Changing Forms of U.S. Hegemony in Puerto Rico: The Impact on the Family and Sexuality
Author(s)
Safa, Helen
Abstract
It has been more than 100 years since the U.S. took control of Puerto Rico. In that time, the way in which the U.S. perceived Puerto Rico has changed from a colony requiring Americanization to becoming, in the 1950s, its showcase of democracy in the Caribbean, to today, when the island still has geopolitical importance for the U.S., but represents an increasing economic burden to the federal government. The failure of Operation Bootstrap, as the Puerto Rican industrialization program was known, resulted in almost permanent large-scale unemployment, with a population dependent on federal transfers for a living, and a constant source of migration to the mainland, where more than half of Puerto Ricans now live.

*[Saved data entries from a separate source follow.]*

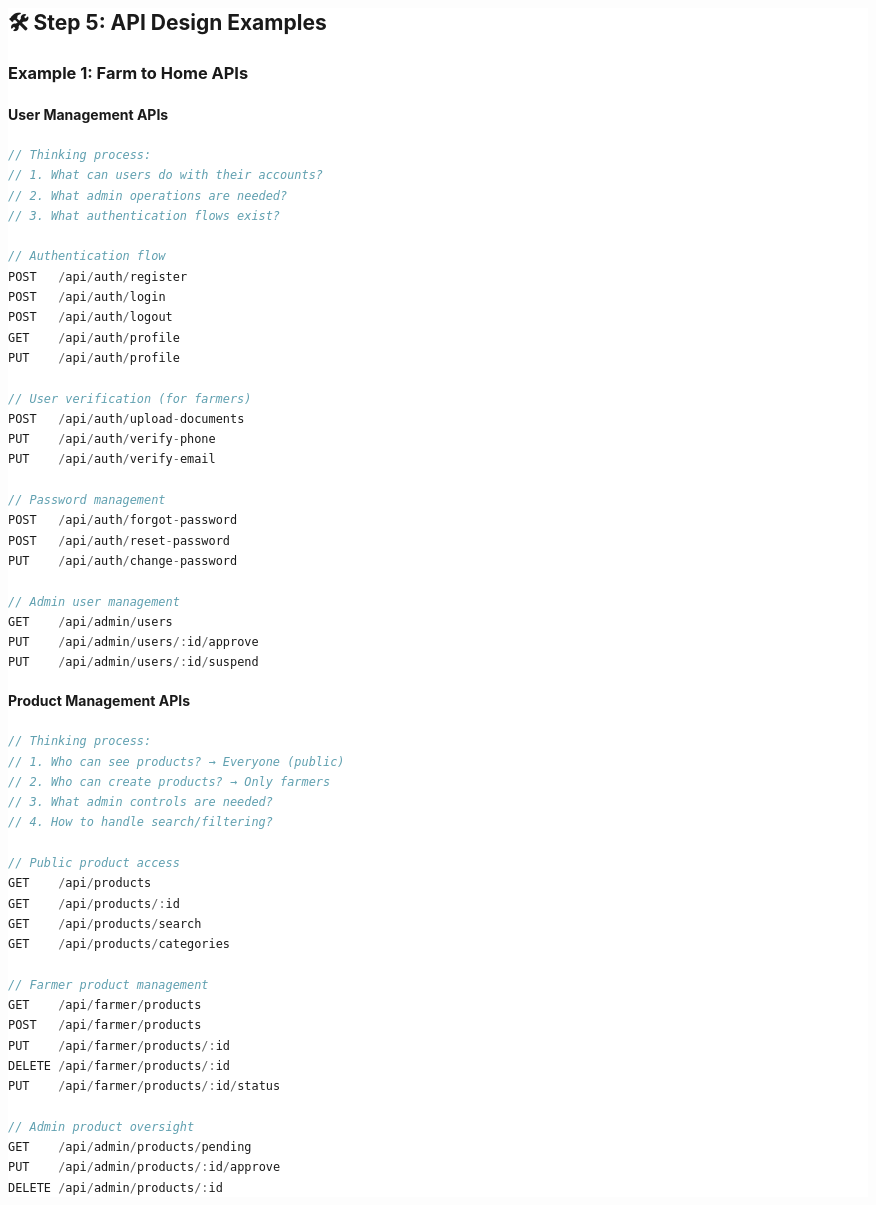 
## 🛠️ **Step 5: API Design Examples**

### **Example 1: Farm to Home APIs**

#### **User Management APIs**
```javascript
// Thinking process:
// 1. What can users do with their accounts?
// 2. What admin operations are needed?
// 3. What authentication flows exist?

// Authentication flow
POST   /api/auth/register
POST   /api/auth/login
POST   /api/auth/logout
GET    /api/auth/profile
PUT    /api/auth/profile

// User verification (for farmers)
POST   /api/auth/upload-documents
PUT    /api/auth/verify-phone
PUT    /api/auth/verify-email

// Password management
POST   /api/auth/forgot-password
POST   /api/auth/reset-password
PUT    /api/auth/change-password

// Admin user management
GET    /api/admin/users
PUT    /api/admin/users/:id/approve
PUT    /api/admin/users/:id/suspend
```

#### **Product Management APIs**
```javascript
// Thinking process:
// 1. Who can see products? → Everyone (public)
// 2. Who can create products? → Only farmers
// 3. What admin controls are needed?
// 4. How to handle search/filtering?

// Public product access
GET    /api/products
GET    /api/products/:id
GET    /api/products/search
GET    /api/products/categories

// Farmer product management
GET    /api/farmer/products
POST   /api/farmer/products
PUT    /api/farmer/products/:id
DELETE /api/farmer/products/:id
PUT    /api/farmer/products/:id/status

// Admin product oversight
GET    /api/admin/products/pending
PUT    /api/admin/products/:id/approve
DELETE /api/admin/products/:id
```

I trace the outline of these three stages in U.S. hegemony over Puerto Rico, and argue that throughout, the U.S. Congress was reluctant to fully incorporate Puerto Rico because its population was deemed racially and socially inferior to that of the mainland. Though the removal of Spain from Puerto Rico, Cuba and the Philippines was considered part of the U.S. “manifest destiny,” it never intended to incorporate these people so different from the U.S. as part of the American nation, as it did with its earlier acquisitions in Texas, Alaska or even Hawaii.